= Prompt =
Only a slice of the listing below is wanted. Retype the lines from the one containing "de execução (24" through the one containing "Leitura e fichamento: violência", exactly, both ends included.

_____

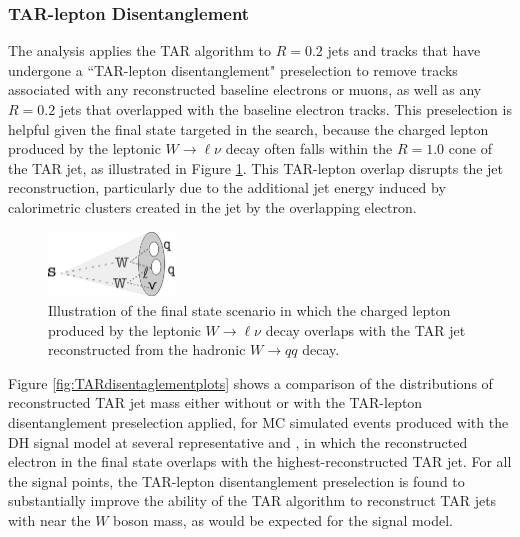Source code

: \subsubsection{TAR-lepton Disentanglement}

The analysis applies the TAR algorithm to \(R=0.2\) \smallR jets and tracks that have undergone a ``TAR-lepton disentanglement" preselection to remove tracks associated with any reconstructed baseline electrons or muons, as well as any \(R=0.2\) jets that overlapped with the baseline electron tracks. This preselection is helpful given the final state targeted in the search, because the charged lepton produced by the leptonic \(W\rightarrow \ell\nu\) decay often falls within the \(R=1.0\) cone of the TAR jet, as illustrated in Figure \ref{fig:TAR_lepton_overlap_illustration}. This TAR-lepton overlap disrupts the jet reconstruction, particularly due to the additional jet energy induced by calorimetric clusters created in the \largeR jet by the overlapping electron.

\begin{figure}[H]
  \centering
     \includegraphics[width = 0.3\textwidth]{Figures/5/lepton_overlap.pdf}
     \caption{Illustration of the final state scenario in which the charged lepton produced by the leptonic \(W\rightarrow \ell\nu\) decay overlaps with the \largeR TAR jet reconstructed from the hadronic \(W\rightarrow qq\) decay.}
     \label{fig:TAR_lepton_overlap_illustration}
  \end{figure}
  
Figure \ref{fig:TARdisentaglementplots} shows a comparison of the distributions of reconstructed TAR jet mass \mTAR either without or with the TAR-lepton disentanglement preselection applied, for MC simulated events produced with the DH signal model at several representative \ms and \mZp, in which the reconstructed electron in the final state overlaps with the highest-\pt reconstructed TAR jet. For all the signal points, the TAR-lepton disentanglement preselection is found to substantially improve the ability of the TAR algorithm to reconstruct TAR jets with \mTAR near the \(W\) boson mass, as would be expected for the signal model.
  
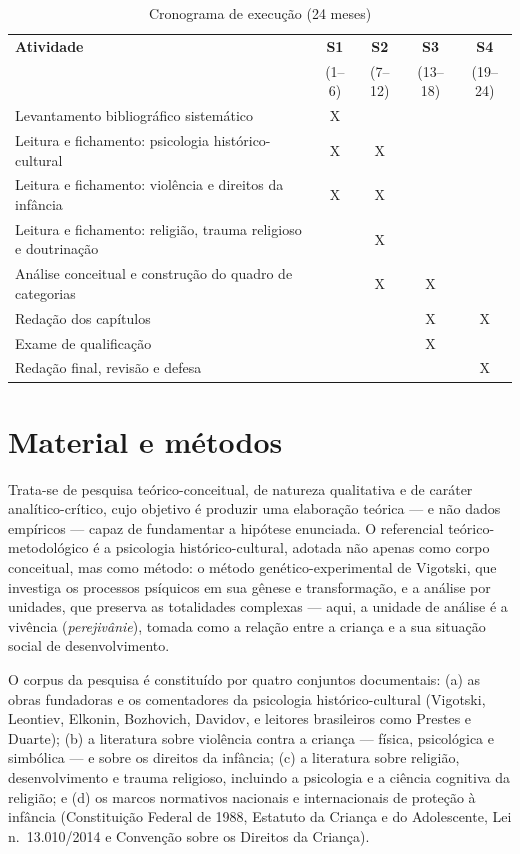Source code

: \documentclass[
    a4paper,
    12pt,
    oneside,
    section=TITLE,
    brazilian,
    english
]{abntex2}
\begin{document}
\begin{SingleSpace}
\begin{table}[h]
\centering
\caption{Cronograma de execução (24 meses)}
\label{tab:cronograma}
\begin{tabular}{p{7.4cm} c c c c}
\toprule
\textbf{Atividade} & \textbf{S1} & \textbf{S2} & \textbf{S3} & \textbf{S4} \\
 & (1--6) & (7--12) & (13--18) & (19--24) \\
\midrule
Levantamento bibliográfico sistemático & X & & & \\
Leitura e fichamento: psicologia histórico-cultural & X & X & & \\
Leitura e fichamento: violência e direitos da infância & X & X & & \\
Leitura e fichamento: religião, trauma religioso e doutrinação & & X & & \\
Análise conceitual e construção do quadro de categorias & & X & X & \\
Redação dos capítulos & & & X & X \\
Exame de qualificação & & & X & \\
Redação final, revisão e defesa & & & & X \\
\bottomrule
\end{tabular}
\end{table}
\end{SingleSpace}

\section{Material e métodos}

Trata-se de pesquisa teórico-conceitual, de natureza qualitativa e de caráter analítico-crítico, cujo objetivo é produzir uma elaboração teórica --- e não dados empíricos --- capaz de fundamentar a hipótese enunciada. O referencial teórico-metodológico é a psicologia histórico-cultural, adotada não apenas como corpo conceitual, mas como método: o método genético-experimental de Vigotski, que investiga os processos psíquicos em sua gênese e transformação, e a análise por unidades, que preserva as totalidades complexas --- aqui, a unidade de análise é a vivência (\emph{perejivânie}), tomada como a relação entre a criança e a sua situação social de desenvolvimento.

O corpus da pesquisa é constituído por quatro conjuntos documentais: (a) as obras fundadoras e os comentadores da psicologia histórico-cultural (Vigotski, Leontiev, Elkonin, Bozhovich, Davidov, e leitores brasileiros como Prestes e Duarte); (b) a literatura sobre violência contra a criança --- física, psicológica e simbólica --- e sobre os direitos da infância; (c) a literatura sobre religião, desenvolvimento e trauma religioso, incluindo a psicologia e a ciência cognitiva da religião; e (d) os marcos normativos nacionais e internacionais de proteção à infância (Constituição Federal de 1988, Estatuto da Criança e do Adolescente, Lei n.~13.010/2014 e Convenção sobre os Direitos da Criança).
\end{document}
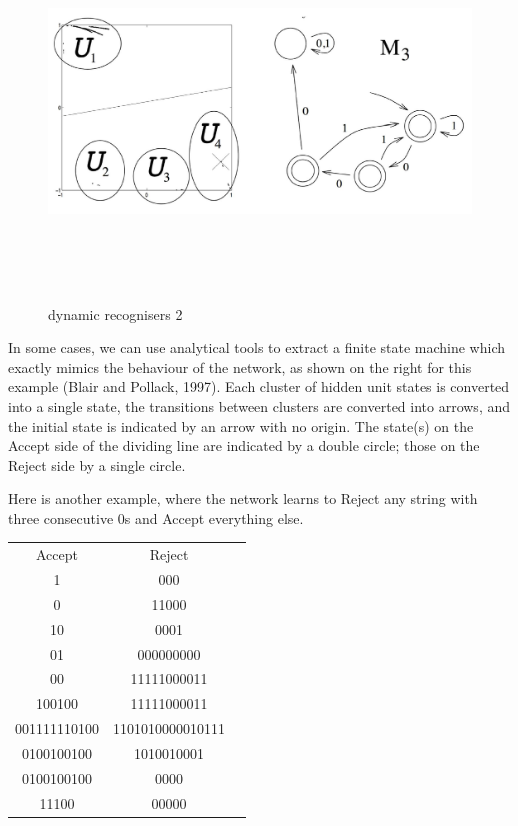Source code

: \documentclass[11pt]{article}
\begin{document}
\begin{figure}[h]
    \centering
    \includegraphics[width=12cm, height=10cm]{../out/images/dynamic-recognisers-2}
    \caption{dynamic recognisers 2}
    \label{fig: dynamic recognisers 2}
\end{figure}

In some cases, we can use analytical tools to extract a finite state machine
which exactly mimics the behaviour of the network, as shown on the right for
this example (Blair and Pollack, 1997).
Each cluster of hidden unit states is converted into a single state, the
transitions between clusters are converted into arrows, and the initial state
is indicated by an arrow with no origin.
The state(s) on the Accept side of the dividing line are indicated by a double
circle;
those on the Reject side by a single circle.

Here is another example, where the network learns to Reject any string with
three consecutive $0$s and Accept everything else.

\begin{center}
\begin{tabular}{ |c|c|c| }
 \hline
 Accept & Reject \\
 1 & 000 \\
 0 & 11000 \\
 10 & 0001 \\
 01 & 000000000 \\
 00 & 11111000011 \\
 100100 & 11111000011 \\
 001111110100 & 1101010000010111 \\
 0100100100 & 1010010001 \\
 0100100100 & 0000 \\
 11100 & 00000 \\
 \hline
\end{tabular}
\end{center}
\end{document}
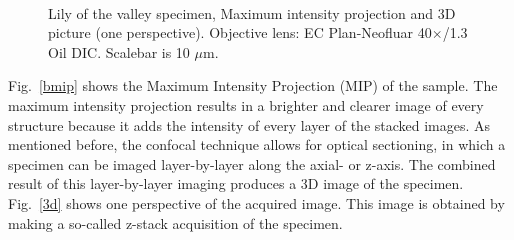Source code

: \begin{figure}[h]
\centering
{}\hspace{0.1em}
\\
\caption{Lily of the valley specimen, Maximum intensity projection and 3D picture (one perspective). 
Objective lens: EC Plan-Neofluar 40$\times$/1.3 Oil DIC. 
Scalebar is 10 $\mu$m.} 
\label{fig:LSMmip3d}
\end{figure}

Fig.~\ref{bmip} shows the Maximum Intensity Projection (MIP) of the sample. 
The maximum intensity projection results in a brighter and clearer image of every structure because it adds the intensity of every layer of the stacked images. 
As mentioned before, the confocal technique allows for optical sectioning, in which a specimen can be imaged layer-by-layer along the axial- or z-axis. 
The combined result of this layer-by-layer imaging produces a 3D image of the specimen. 
Fig.~\ref{3d} shows one perspective of the acquired image. 
This image is obtained by making a so-called z-stack acquisition of the specimen. 

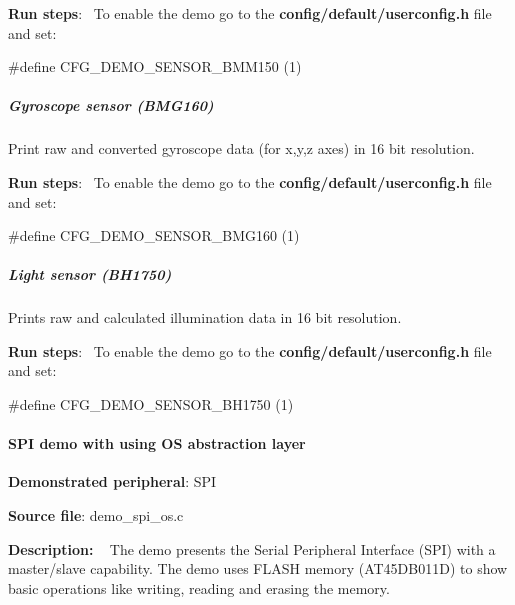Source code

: \begin{DoxyItemize}
\item {\bfseries Run steps}\+:~\newline
 To enable the demo go to the {\bfseries {\ttfamily config/default/userconfig.\+h}} file and set\+: 
\begin{DoxyCode}
\textcolor{preprocessor}{#define CFG\_DEMO\_SENSOR\_BMM150       (1)}
\end{DoxyCode}

\end{DoxyItemize}

\subparagraph*{Gyroscope sensor (B\+M\+G160)}

Print raw and converted gyroscope data (for x,y,z axes) in 16 bit resolution.


\begin{DoxyItemize}
\item {\bfseries Run steps}\+:~\newline
 To enable the demo go to the {\bfseries {\ttfamily config/default/userconfig.\+h}} file and set\+: 
\begin{DoxyCode}
\textcolor{preprocessor}{#define CFG\_DEMO\_SENSOR\_BMG160       (1)}
\end{DoxyCode}

\end{DoxyItemize}

\subparagraph*{Light sensor (B\+H1750)}

Prints raw and calculated illumination data in 16 bit resolution.


\begin{DoxyItemize}
\item {\bfseries Run steps}\+:~\newline
 To enable the demo go to the {\bfseries {\ttfamily config/default/userconfig.\+h}} file and set\+: 
\begin{DoxyCode}
\textcolor{preprocessor}{#define CFG\_DEMO\_SENSOR\_BH1750       (1)}
\end{DoxyCode}

\end{DoxyItemize}

\paragraph*{S\+P\+I demo with using O\+S abstraction layer}


\begin{DoxyItemize}
\item {\bfseries Demonstrated peripheral}\+: S\+P\+I
\item {\bfseries Source file}\+: demo\+\_\+spi\+\_\+os.\+c
\item {\bfseries Description\+:} ~\newline
 The demo presents the Serial Peripheral Interface (S\+P\+I) with a master/slave capability. The demo uses F\+L\+A\+S\+H memory (A\+T45\+D\+B011\+D) to show basic operations like writing, reading and erasing the memory.
\end{DoxyItemize}

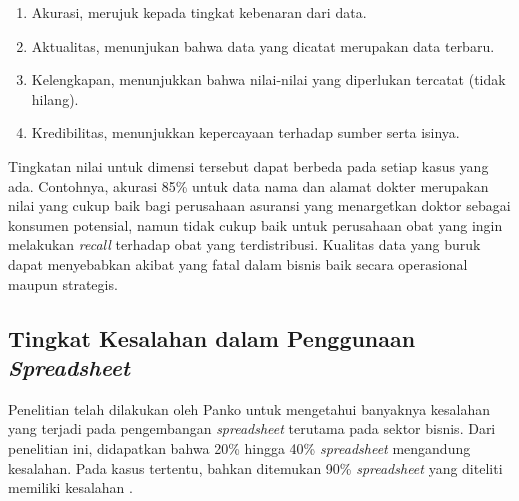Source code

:     \begin{enumerate}
        \item Akurasi, merujuk kepada tingkat kebenaran dari data.
        \item Aktualitas, menunjukan bahwa data yang dicatat merupakan data terbaru.
        \item Kelengkapan, menunjukkan bahwa nilai-nilai yang diperlukan tercatat (tidak hilang).
        \item Kredibilitas, menunjukkan kepercayaan terhadap sumber serta isinya.
    \end{enumerate}

Tingkatan nilai untuk dimensi tersebut dapat berbeda pada setiap kasus yang ada. Contohnya, akurasi 85\% untuk data nama dan alamat dokter merupakan nilai yang cukup baik bagi perusahaan asuransi yang menargetkan doktor sebagai konsumen potensial, namun tidak cukup baik untuk perusahaan obat yang ingin melakukan \textit{recall} terhadap obat yang terdistribusi. Kualitas data yang buruk dapat menyebabkan akibat yang fatal dalam bisnis baik secara operasional maupun strategis. 

\subsection{Tingkat Kesalahan dalam Penggunaan \textit{Spreadsheet}}
Penelitian telah dilakukan oleh Panko \parencite{Panko1998} untuk mengetahui banyaknya kesalahan yang terjadi pada pengembangan \textit{spreadsheet} terutama pada sektor bisnis. Dari penelitian ini, didapatkan bahwa 20\% hingga 40\% \textit{spreadsheet} mengandung kesalahan. Pada kasus tertentu, bahkan ditemukan 90\% \textit{spreadsheet} yang diteliti memiliki kesalahan \parencite{Journal1996}. 

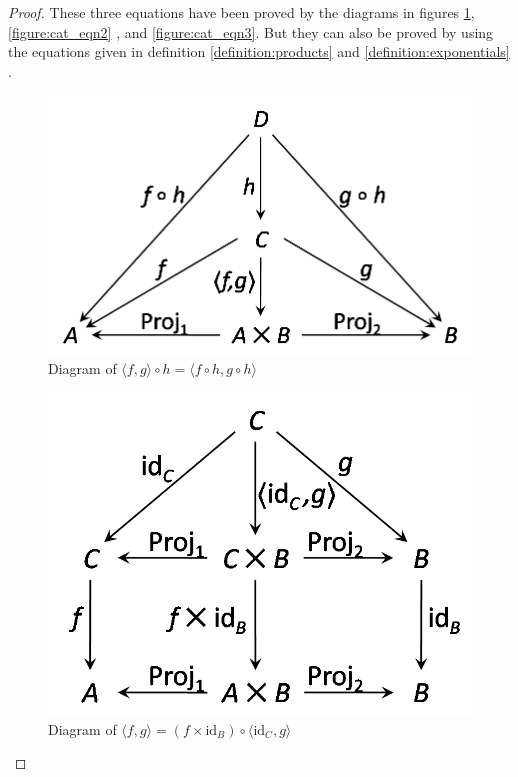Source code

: \begin{proof}
These three equations have been proved by the diagrams in figures \ref{figure:cat_eqn1}, \ref{figure:cat_eqn2} , and \ref{figure:cat_eqn3}. But they can also be proved by using the equations given in definition \ref{definition:products} and \ref{definition:exponentials} .

\begin{figure}[h!]
\centering
\includegraphics[scale=0.48]{./images/cat_eqn1}
\caption{Diagram of $ \langle f,g \rangle \circ h = \langle f \circ h , g \circ h \rangle $}
\label{figure:cat_eqn1}
\end{figure}
\begin{figure}[h!]
\centering
\includegraphics[scale=0.48]{./images/cat_eqn2}
\caption{Diagram of $ \langle f,g \rangle = ( f \times \text{id}_B ) \circ \langle \text{id}_C , g \rangle $}

\end{figure}
\end{proof}
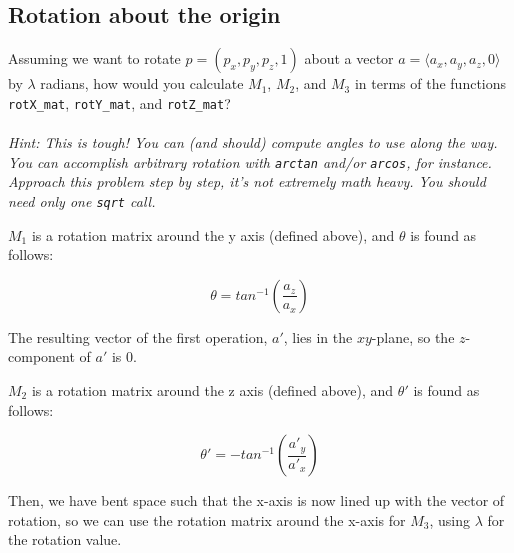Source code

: \documentclass[10pt,twocolumn]{article}
\begin{document}
\subsection{Rotation about the origin}
\begin{framed}
\noindent{\bf [1.5 points]} Assuming we want to rotate $p=(p_x,p_y,p_z,1)$ about a vector $a = \langle a_x,a_y,a_z,0\rangle$ by $\lambda$ radians, how would you calculate $M_1$, $M_2$, and $M_3$ in terms of the functions {\tt rotX\_mat}, {\tt rotY\_mat}, and {\tt rotZ\_mat}?\\\\
\emph{Hint: This is tough! You can (and should) compute angles to use along the way. You can accomplish arbitrary rotation with {\tt arctan} and/or {\tt arcos}, for instance. Approach this problem step by step, it's not extremely math heavy. You should need only one {\tt sqrt} call.}
\end{framed}

\begin{framed}

$M_1$ is a rotation matrix around the y axis (defined above), and $\theta$ is found as follows:

$$\theta = tan^{-1}\left(\frac{a_z}{a_x}\right)$$

The resulting vector of the first operation, $a'$, lies in the $xy$-plane, so the $z$-component of $a'$ is 0.


$M_2$ is a rotation matrix around the z axis (defined above), and $\theta'$ is found as follows:

$$\theta' = -tan^{-1}\left(\frac{a'_y}{a'_x}\right)$$

Then, we have bent space such that the x-axis is now lined up with the vector of rotation, so we can use the rotation matrix around the x-axis for $M_3$, using $\lambda$ for the rotation value.










\end{framed}
\end{document}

_____

= Finished exercise =
\caption{Cronograma de execução (24 meses)}
\label{tab:cronograma}
\begin{tabular}{p{7.4cm} c c c c}
\toprule
\textbf{Atividade} & \textbf{S1} & \textbf{S2} & \textbf{S3} & \textbf{S4} \\
 & (1--6) & (7--12) & (13--18) & (19--24) \\
\midrule
Levantamento bibliográfico sistemático & X & & & \\
Leitura e fichamento: psicologia histórico-cultural & X & X & & \\
Leitura e fichamento: violência e direitos da infância & X & X & & \\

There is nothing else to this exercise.